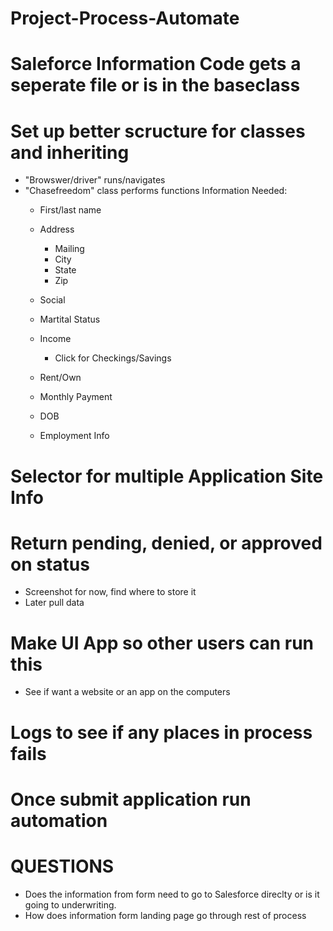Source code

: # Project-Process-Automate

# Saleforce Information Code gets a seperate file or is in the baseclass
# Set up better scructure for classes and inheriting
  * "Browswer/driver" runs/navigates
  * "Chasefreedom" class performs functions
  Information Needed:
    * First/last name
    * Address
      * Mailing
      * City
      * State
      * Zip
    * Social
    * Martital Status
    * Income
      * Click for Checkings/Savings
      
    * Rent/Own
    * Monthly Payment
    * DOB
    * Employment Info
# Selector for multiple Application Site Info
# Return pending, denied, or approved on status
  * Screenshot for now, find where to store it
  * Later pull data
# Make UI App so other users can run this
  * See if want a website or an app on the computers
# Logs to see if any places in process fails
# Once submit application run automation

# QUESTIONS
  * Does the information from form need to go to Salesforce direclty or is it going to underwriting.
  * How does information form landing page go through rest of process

#### [Task]
Copy exactly what appears in the entries, beginning with the first line and ending with the line that has "Click for Checkings/Savings", but not the pictures.

#### [Response area]
Source code

: # Project-Process-Automate

# Saleforce Information Code gets a seperate file or is in the baseclass
# Set up better scructure for classes and inheriting
  * "Browswer/driver" runs/navigates
  * "Chasefreedom" class performs functions
  Information Needed:
    * First/last name
    * Address
      * Mailing
      * City
      * State
      * Zip
    * Social
    * Martital Status
    * Income
      * Click for Checkings/Savings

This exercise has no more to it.